6.5     Restrictions on Transferability.

(a) General. Unless the Committee otherwise consents or permits or unless the terms of the restricted stock agreement or grant provide otherwise: (i) shares of Restricted Stock may not be sold, exchanged, transferred, pledged, assigned or otherwise alienated or hypothecated during the Restricted Period except by will or the laws of descent and distribution; and (ii) all rights with respect to Restricted Stock granted to a Participant under the Plan shall be exercisable during the Participant’s lifetime only by such Participant or his or her guardian or legal representative.

(b) Other Restrictions. The Committee may impose other restrictions on any shares of Common Stock acquired pursuant to an award of Restricted Stock under the Plan as the Committee considers advisable, including, without limitation, holding periods or further transfer restrictions, forfeiture or “claw-back” provisions, and restrictions under applicable federal or state securities laws.

6.6     Legending of Restricted Stock. In addition to any other legend that may be set forth on a Participant’s share certificate, any certificates evidencing shares of Restricted Stock awarded pursuant to the Plan shall bear the following legend:

The shares represented by this certificate were issued subject to certain restrictions under the Diversified Restaurant Holdings, Inc.
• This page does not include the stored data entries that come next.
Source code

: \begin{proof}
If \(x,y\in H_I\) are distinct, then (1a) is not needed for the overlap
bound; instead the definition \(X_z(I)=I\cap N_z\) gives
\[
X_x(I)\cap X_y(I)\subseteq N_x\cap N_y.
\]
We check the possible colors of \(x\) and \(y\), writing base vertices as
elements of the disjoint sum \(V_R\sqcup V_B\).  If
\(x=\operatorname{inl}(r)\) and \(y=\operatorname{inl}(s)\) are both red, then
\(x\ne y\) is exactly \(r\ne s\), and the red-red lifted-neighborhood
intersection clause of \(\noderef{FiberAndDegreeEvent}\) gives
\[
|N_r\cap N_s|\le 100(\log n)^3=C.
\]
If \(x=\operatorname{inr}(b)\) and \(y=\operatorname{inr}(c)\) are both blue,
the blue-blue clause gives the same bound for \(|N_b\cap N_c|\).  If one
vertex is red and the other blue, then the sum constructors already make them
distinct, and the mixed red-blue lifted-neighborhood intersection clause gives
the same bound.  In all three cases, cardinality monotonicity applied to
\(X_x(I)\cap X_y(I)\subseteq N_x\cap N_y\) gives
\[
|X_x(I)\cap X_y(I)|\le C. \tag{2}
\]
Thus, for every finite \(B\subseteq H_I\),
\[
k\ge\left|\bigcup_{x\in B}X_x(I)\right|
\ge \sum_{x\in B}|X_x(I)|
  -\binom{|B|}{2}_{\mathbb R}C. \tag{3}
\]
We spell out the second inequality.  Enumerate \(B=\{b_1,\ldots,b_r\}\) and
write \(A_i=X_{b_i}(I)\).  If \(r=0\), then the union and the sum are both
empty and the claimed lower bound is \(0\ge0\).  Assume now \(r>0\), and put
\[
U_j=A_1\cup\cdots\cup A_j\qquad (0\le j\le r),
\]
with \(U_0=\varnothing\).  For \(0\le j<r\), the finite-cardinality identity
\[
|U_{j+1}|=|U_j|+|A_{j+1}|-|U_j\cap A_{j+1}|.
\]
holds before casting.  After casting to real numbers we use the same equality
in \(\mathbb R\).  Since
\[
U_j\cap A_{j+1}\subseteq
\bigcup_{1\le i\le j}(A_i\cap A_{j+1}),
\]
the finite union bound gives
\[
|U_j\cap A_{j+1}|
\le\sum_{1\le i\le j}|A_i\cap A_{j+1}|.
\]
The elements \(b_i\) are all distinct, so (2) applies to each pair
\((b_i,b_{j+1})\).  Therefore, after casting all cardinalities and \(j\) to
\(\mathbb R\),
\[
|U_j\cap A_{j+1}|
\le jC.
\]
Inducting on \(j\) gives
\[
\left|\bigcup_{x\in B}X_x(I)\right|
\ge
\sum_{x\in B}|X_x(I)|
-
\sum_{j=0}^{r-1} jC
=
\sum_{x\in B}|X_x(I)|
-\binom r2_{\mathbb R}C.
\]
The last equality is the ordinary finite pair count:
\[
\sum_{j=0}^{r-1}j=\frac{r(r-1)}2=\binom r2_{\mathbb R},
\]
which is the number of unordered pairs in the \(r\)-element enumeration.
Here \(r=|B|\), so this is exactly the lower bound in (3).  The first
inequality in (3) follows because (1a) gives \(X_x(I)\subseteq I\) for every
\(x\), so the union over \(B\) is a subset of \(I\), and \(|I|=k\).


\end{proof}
Stock Incentive Plan of 2017 (the “Plan”). This certificate is held subject to the terms and conditions contained in a restricted stock agreement that includes a prohibition against the sale or transfer of the stock represented by this certificate except in compliance with that agreement and that provides for forfeiture upon certain events. Copies of the Plan and the restricted stock agreement are on file in the office of the Secretary of the Company. The Committee may require that certificates representing shares of Restricted Stock be retained and held in escrow by a designated employee or agent of the Company or any Subsidiary until any restrictions applicable to shares of Restricted Stock so retained have been satisfied or lapsed.
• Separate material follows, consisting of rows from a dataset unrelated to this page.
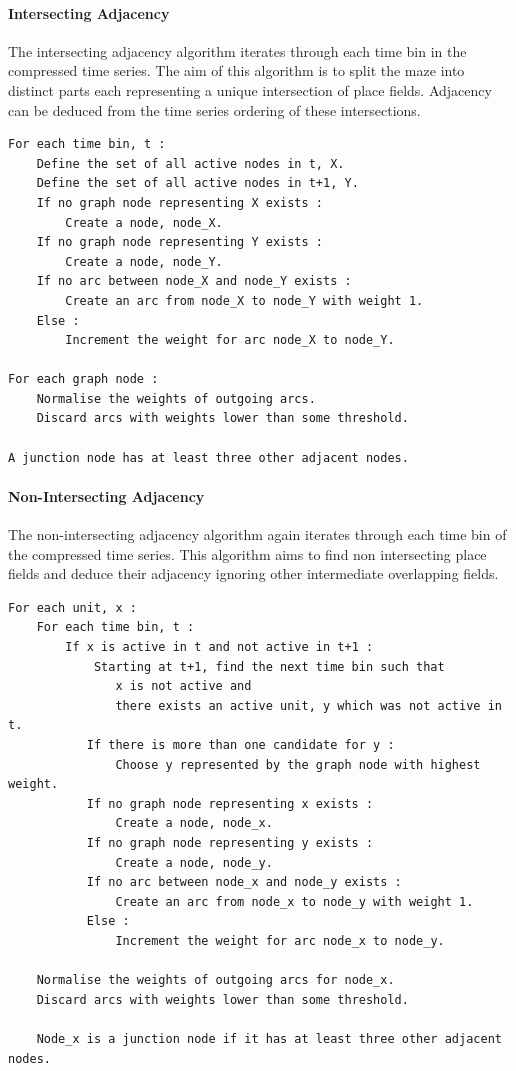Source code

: \documentclass[11pt]{report}
\begin{document}
\paragraph{Intersecting Adjacency}
The intersecting adjacency algorithm iterates through each time bin in the compressed time series. The aim of this algorithm is to split the maze into distinct parts each representing a unique intersection of place fields. Adjacency can be deduced from the time series ordering of these intersections.

\begin{lstlisting}
For each time bin, t :
	Define the set of all active nodes in t, X.
	Define the set of all active nodes in t+1, Y.
	If no graph node representing X exists : 
		Create a node, node_X.
	If no graph node representing Y exists : 
		Create a node, node_Y.
	If no arc between node_X and node_Y exists : 
		Create an arc from node_X to node_Y with weight 1.
	Else : 
		Increment the weight for arc node_X to node_Y.
 
For each graph node :
	Normalise the weights of outgoing arcs.
	Discard arcs with weights lower than some threshold.
 
A junction node has at least three other adjacent nodes.
\end{lstlisting}

\paragraph{Non-Intersecting Adjacency}
The non-intersecting adjacency algorithm again iterates through each time bin of the compressed time series. This algorithm aims to find non intersecting place fields and deduce their adjacency ignoring other intermediate overlapping fields.\\

\begin{lstlisting}
For each unit, x :
    For each time bin, t :
        If x is active in t and not active in t+1 :
            Starting at t+1, find the next time bin such that 
               x is not active and 
               there exists an active unit, y which was not active in t.
           If there is more than one candidate for y :
               Choose y represented by the graph node with highest weight.
           If no graph node representing x exists : 
               Create a node, node_x.
           If no graph node representing y exists : 
               Create a node, node_y.
           If no arc between node_x and node_y exists : 
               Create an arc from node_x to node_y with weight 1.
           Else : 
               Increment the weight for arc node_x to node_y.
	
    Normalise the weights of outgoing arcs for node_x.
    Discard arcs with weights lower than some threshold.
 
    Node_x is a junction node if it has at least three other adjacent nodes.		
\end{lstlisting}
\end{document}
6.7     Rights as a Shareholder. A Participant shall have all dividend, liquidation and other rights with respect to Restricted Stock held of record by such Participant as if the Participant held unrestricted Common Stock; provided, that the unvested portion of any award of Restricted Stock shall be subject to any restrictions on transferability or risks of forfeiture imposed pursuant to this Section VI and the terms and conditions set forth in the Participant’s restricted stock agreement. Unless the Committee determines otherwise or unless the terms of the applicable restricted stock agreement or grant provide otherwise, any non-cash dividends or distributions paid with respect to shares of unvested Restricted Stock shall be subject to the same restrictions and vesting schedule as the shares to which such dividends or distributions relate. Any dividend payment with respect to Restricted Stock shall be made no later than the end of the calendar year in which the dividends are paid to shareholders, or, if later, the 15th day of the third month following the date the dividends are paid to shareholders.
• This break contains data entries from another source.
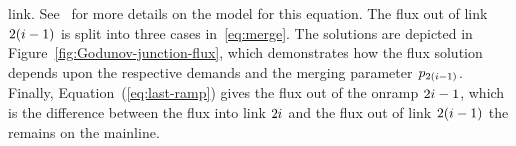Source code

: 			link. See~\cite{Monache2013} for more details on the model for this
			equation. The flux out of link $2(i-1)$ is split into three cases
			in~\eqref{eq:merge}. The solutions are depicted in Figure~\ref{fig:Godunov-junction-flux},
			which demonstrates how the flux solution depends upon the respective
			demands and the merging parameter $p_{2\left(\link-1\right)}$. Finally,
			Equation~(\eqref{eq:last-ramp}) gives the flux out of the onramp $2i-1$,
			which is the difference between the flux into link $2i$ and the
			flux out of link $2\left(\link-1\right)$ the remains on the mainline.
			\begin{figure}
				\hfill{}\hfill{}
																

\end{figure}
6.8     Voting Rights. Unless otherwise determined by the Committee, Participants holding shares of Restricted Stock granted hereunder may exercise full voting rights with respect to those shares during the Restricted Period.


SECTION VII.
CHANGE IN CONTROL

7.1     Acceleration of Vesting. If a Change in Control of the Company occurs, then, unless the Committee or the Board otherwise determines and expressly states in the agreements governing one or more Incentive Awards, without action by the Committee or the Board: (a) all outstanding Stock Options shall become vested and exercisable in full immediately prior to the effective time of a Change in Control and shall remain exercisable during the remaining terms thereof, regardless of whether the Participants to whom such Stock Options have been granted remain in the employ or service of the Company or any Subsidiary; and (b) all other outstanding Incentive Awards shall become immediately fully vested and exercisable and nonforfeitable.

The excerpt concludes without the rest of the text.